A tiny district in the Rocky Mountains high plains that offered a bounty to lure home-schooled students is headed for a showdown with the Colorado education department over the amount of state aid it deserves for student enrollment.

Officials with the Sargent school district in Monte Vista, about 240 miles southwest of Denver, offered $600 to home school parents for each one of their children they sent to one of the district’s three schools for three days last fall.

Those three days were part of an 11-day window when enrollment counts were used to determine how much state funding the district would receive. Thirty-six home-schooled students and their families took advantage of the offer, district officials said.

“We were offering them an opportunity to test- drive the district,” said Timothy D. Snyder, the superintendent of the 400- student district, which was formed in the early 1900s by consolidating seven independent, one-room schoolhouses. “They were invited to enroll permanently.”

State education department officials, who initially OK’d the plan, have since done an about-face and are refusing to pay the Sargent district the roughly $40,000 it says it is owed for the additional head count. The district, however, has already paid $21,600 to the parents of the home- schooled students.

Vody Herrmann, the director of public school finance for the Colorado education department, acknowledges that an auditor may have initially told Sargent school officials that it could count the home schoolers toward its official enrollment tally.

But Ms. Herrmann maintains that the auditor was confused and believed Mr. Snyder, who also serves as the director of the Colorado Online School Consortium, was asking about online students. “There was confusion because there were various conversations going on,” she said.

National experts say they are surprised by the Sargent district’s plan to count home- schooled students. But they said the case illustrates how crucial enrollment counts are to school districts and how the lines between students who should be and who should not be counted are being blurred.

“I have heard of many different things being used to entice home school and private school parents to come in and have their students register at the public school,” said Mike P. Griffith, a policy analyst and school finance expert with the Denver-based Education Commission of the States.

“Districts often promote things like being able to participate in varsity sports, after-school activities, field trips, and other extracurricular activities,” he said. “But offering them actual cash? I’ve never heard of that before.”

“This same question comes up with distance learning,” said Kathy Christie, a vice president for the ECS’s clearinghouse. “A lot of districts are trying to beef up their numbers with online and distance education students.

“The question is what is the minimum amount of contact time you need with these students to count them for state-funding purposes,” she said. “This is a growing issue and one that I think legislators all over the country are going to have to address.”

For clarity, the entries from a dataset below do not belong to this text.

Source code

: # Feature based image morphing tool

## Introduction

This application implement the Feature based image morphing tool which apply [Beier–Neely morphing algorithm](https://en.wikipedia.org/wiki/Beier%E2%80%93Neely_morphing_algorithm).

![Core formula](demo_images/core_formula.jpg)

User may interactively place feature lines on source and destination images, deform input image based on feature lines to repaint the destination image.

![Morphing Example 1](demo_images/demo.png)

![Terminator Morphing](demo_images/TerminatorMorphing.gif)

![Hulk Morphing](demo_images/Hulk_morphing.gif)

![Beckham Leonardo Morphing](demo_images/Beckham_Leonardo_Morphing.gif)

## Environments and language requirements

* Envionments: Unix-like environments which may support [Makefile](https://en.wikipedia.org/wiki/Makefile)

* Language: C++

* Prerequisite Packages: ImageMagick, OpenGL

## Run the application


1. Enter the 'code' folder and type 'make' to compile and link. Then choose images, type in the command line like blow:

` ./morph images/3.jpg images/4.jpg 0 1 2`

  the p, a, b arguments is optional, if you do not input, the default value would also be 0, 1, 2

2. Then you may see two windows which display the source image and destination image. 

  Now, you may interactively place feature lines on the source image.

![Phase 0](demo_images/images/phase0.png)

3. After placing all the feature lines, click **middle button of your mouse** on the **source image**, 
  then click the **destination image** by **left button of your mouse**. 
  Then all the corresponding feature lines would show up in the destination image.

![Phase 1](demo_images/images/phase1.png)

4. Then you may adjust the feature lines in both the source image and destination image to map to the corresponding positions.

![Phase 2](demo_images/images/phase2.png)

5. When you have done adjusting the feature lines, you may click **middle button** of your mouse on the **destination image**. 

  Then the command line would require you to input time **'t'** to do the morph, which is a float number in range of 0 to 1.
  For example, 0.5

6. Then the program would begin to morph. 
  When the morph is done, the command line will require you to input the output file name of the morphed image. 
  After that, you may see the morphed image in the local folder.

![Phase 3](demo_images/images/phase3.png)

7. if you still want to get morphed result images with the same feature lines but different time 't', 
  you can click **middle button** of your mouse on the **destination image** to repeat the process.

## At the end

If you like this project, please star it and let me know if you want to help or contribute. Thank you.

Colorado has an estimated 9,000 home- schooled students. If districts were allowed to enroll those students temporarily and count them for state-funding purposes, Ms. Herrmann said, Colorado taxpayers would have to pay an additional $50 million.

David vs. Goliath?

After hearing about the Sargent district’s plan to nab extra state funding, several other districts started calling the education department to see if they could take the same action, Ms. Herrmann said. She later sent an e-mail to all districts advising against it.

“I am not opposed to any school district getting what is rightfully theirs,” she said. “But I want all school districts to have the same opportunity, and I want it to be fair across the state. I don’t want one district taking advantage or getting something that other districts don’t.”

Ms. Herrmann said she made her decision to deny the Sargent district the extra aid based on an unofficial opinion from the state attorney general. The education department last week requested an official opinion.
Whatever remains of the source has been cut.